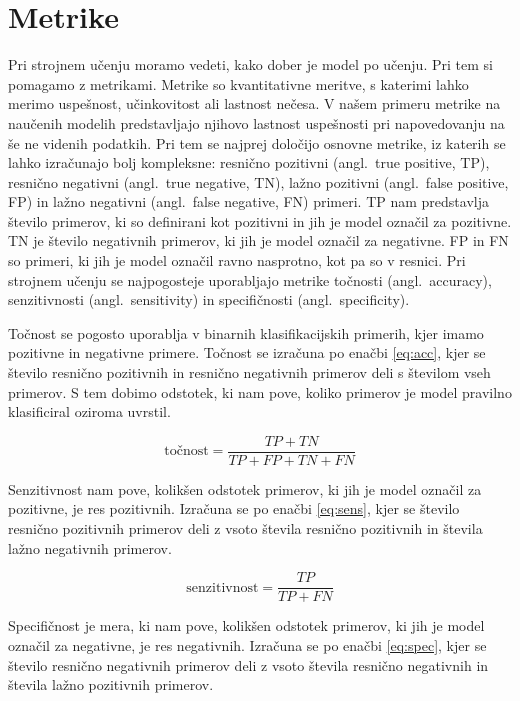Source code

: \documentclass[a4paper, 12pt, openright]{book}
\newcommand{\en}{angl.}
\begin{document}
\section{Metrike}

Pri strojnem učenju moramo vedeti, kako dober je model po učenju.
Pri tem si pomagamo z metrikami.
Metrike so kvantitativne meritve, s katerimi lahko merimo uspešnost, učinkovitost ali lastnost nečesa.
V našem primeru metrike na naučenih modelih predstavljajo njihovo lastnost uspešnosti pri napovedovanju na še ne videnih podatkih.
Pri tem se najprej določijo osnovne metrike, iz katerih se lahko izračunajo bolj kompleksne: resnično pozitivni (\en\ true positive, TP), resnično negativni (\en\ true negative, TN), lažno pozitivni (\en\ false positive, FP) in lažno negativni (\en\ false negative, FN) primeri.
TP nam predstavlja število primerov, ki so definirani kot pozitivni in jih je model označil za pozitivne.
TN je število negativnih primerov, ki jih je model označil za negativne.
FP in FN so primeri, ki jih je model označil ravno nasprotno, kot pa so v resnici.
Pri strojnem učenju se najpogosteje uporabljajo metrike točnosti (\en\ accuracy), senzitivnosti (\en\ sensitivity) in specifičnosti (\en\ specificity).


Točnost se pogosto uporablja v binarnih klasifikacijskih primerih, kjer imamo pozitivne in negativne primere.
Točnost se izračuna po enačbi \ref{eq:acc}, kjer se število resnično pozitivnih in resnično negativnih primerov deli s številom vseh primerov.
S tem dobimo odstotek, ki nam pove, koliko primerov je model pravilno klasificiral oziroma uvrstil.

\begin{equation}
\label{eq:acc}
    \text{točnost} = \frac{TP+TN}{TP+FP+TN+FN}
\end{equation}

Senzitivnost nam pove, kolikšen odstotek primerov, ki jih je model označil za pozitivne, je res pozitivnih.
Izračuna se po enačbi \ref{eq:sens}, kjer se število resnično pozitivnih primerov deli z vsoto števila resnično pozitivnih in števila lažno negativnih primerov.

\begin{equation}
\label{eq:sens}
    \text{senzitivnost} = \frac{TP}{TP+FN}
\end{equation}

Specifičnost je mera, ki nam pove, kolikšen odstotek primerov, ki jih je model označil za negativne, je res negativnih.
Izračuna se po enačbi \ref{eq:spec}, kjer se število resnično negativnih primerov deli z vsoto števila resnično negativnih in števila lažno pozitivnih primerov.
\end{document}
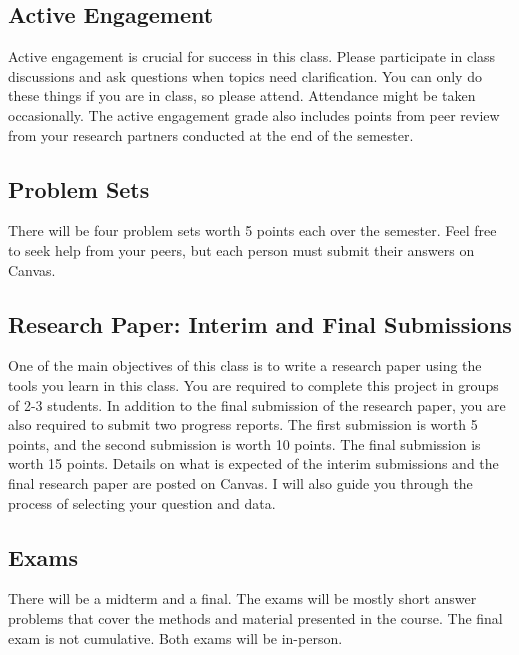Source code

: \documentclass{syllabus}
\begin{document}
\subsection*{Active Engagement}
Active engagement is crucial for success in this class. Please participate in class discussions and ask questions when topics need clarification. You can only do these things if you are in class, so please attend. Attendance might be taken occasionally. The active engagement grade also includes points from peer review from your research partners conducted at the end of the semester.

\subsection*{Problem Sets}
There will be four problem sets worth 5 points each over the semester. Feel free to seek help from your peers, but each person must submit their answers on Canvas.

\subsection*{Research Paper: Interim and Final Submissions}
One of the main objectives of this class is to write a research paper using the tools you learn in this class. You are required to complete this project in groups of 2-3 students. In addition to the final submission of the research paper, you are also required to submit two progress reports. The first submission is worth 5 points, and the second submission is worth 10 points. The final submission is worth 15 points. Details on what is expected of the interim submissions and the final research paper are posted on Canvas. I will also guide you through the process of selecting your question and data.

\subsection*{Exams}
There will be a midterm and a final. The exams will be mostly short answer problems that cover the methods and material presented in the course. The final exam is not cumulative. Both exams will be in-person.

\end{document}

○ ○ ○ ○ ○ ○ ○

▸ **What is expected**:
Once the pictures are set aside, give every line above again without alteration.

▸ **Exercise answer**:
Source code

: \documentclass[a4paper, 12pt, openright]{book}
\newcommand{\en}{angl.}
\begin{document}
\section{Metrike}

Pri strojnem učenju moramo vedeti, kako dober je model po učenju.
Pri tem si pomagamo z metrikami.
Metrike so kvantitativne meritve, s katerimi lahko merimo uspešnost, učinkovitost ali lastnost nečesa.
V našem primeru metrike na naučenih modelih predstavljajo njihovo lastnost uspešnosti pri napovedovanju na še ne videnih podatkih.
Pri tem se najprej določijo osnovne metrike, iz katerih se lahko izračunajo bolj kompleksne: resnično pozitivni (\en\ true positive, TP), resnično negativni (\en\ true negative, TN), lažno pozitivni (\en\ false positive, FP) in lažno negativni (\en\ false negative, FN) primeri.
TP nam predstavlja število primerov, ki so definirani kot pozitivni in jih je model označil za pozitivne.
TN je število negativnih primerov, ki jih je model označil za negativne.
FP in FN so primeri, ki jih je model označil ravno nasprotno, kot pa so v resnici.
Pri strojnem učenju se najpogosteje uporabljajo metrike točnosti (\en\ accuracy), senzitivnosti (\en\ sensitivity) in specifičnosti (\en\ specificity).


Točnost se pogosto uporablja v binarnih klasifikacijskih primerih, kjer imamo pozitivne in negativne primere.
Točnost se izračuna po enačbi \ref{eq:acc}, kjer se število resnično pozitivnih in resnično negativnih primerov deli s številom vseh primerov.
S tem dobimo odstotek, ki nam pove, koliko primerov je model pravilno klasificiral oziroma uvrstil.

\begin{equation}
\label{eq:acc}
    \text{točnost} = \frac{TP+TN}{TP+FP+TN+FN}
\end{equation}

Senzitivnost nam pove, kolikšen odstotek primerov, ki jih je model označil za pozitivne, je res pozitivnih.
Izračuna se po enačbi \ref{eq:sens}, kjer se število resnično pozitivnih primerov deli z vsoto števila resnično pozitivnih in števila lažno negativnih primerov.

\begin{equation}
\label{eq:sens}
    \text{senzitivnost} = \frac{TP}{TP+FN}
\end{equation}

Specifičnost je mera, ki nam pove, kolikšen odstotek primerov, ki jih je model označil za negativne, je res negativnih.
Izračuna se po enačbi \ref{eq:spec}, kjer se število resnično negativnih primerov deli z vsoto števila resnično negativnih in števila lažno pozitivnih primerov.
\end{document}
Source code

: \documentclass{syllabus}
\begin{document}
\subsection*{Active Engagement}
Active engagement is crucial for success in this class. Please participate in class discussions and ask questions when topics need clarification. You can only do these things if you are in class, so please attend. Attendance might be taken occasionally. The active engagement grade also includes points from peer review from your research partners conducted at the end of the semester.

\subsection*{Problem Sets}
There will be four problem sets worth 5 points each over the semester. Feel free to seek help from your peers, but each person must submit their answers on Canvas.

\subsection*{Research Paper: Interim and Final Submissions}
One of the main objectives of this class is to write a research paper using the tools you learn in this class. You are required to complete this project in groups of 2-3 students. In addition to the final submission of the research paper, you are also required to submit two progress reports. The first submission is worth 5 points, and the second submission is worth 10 points. The final submission is worth 15 points. Details on what is expected of the interim submissions and the final research paper are posted on Canvas. I will also guide you through the process of selecting your question and data.

\subsection*{Exams}
There will be a midterm and a final. The exams will be mostly short answer problems that cover the methods and material presented in the course. The final exam is not cumulative. Both exams will be in-person.

\end{document}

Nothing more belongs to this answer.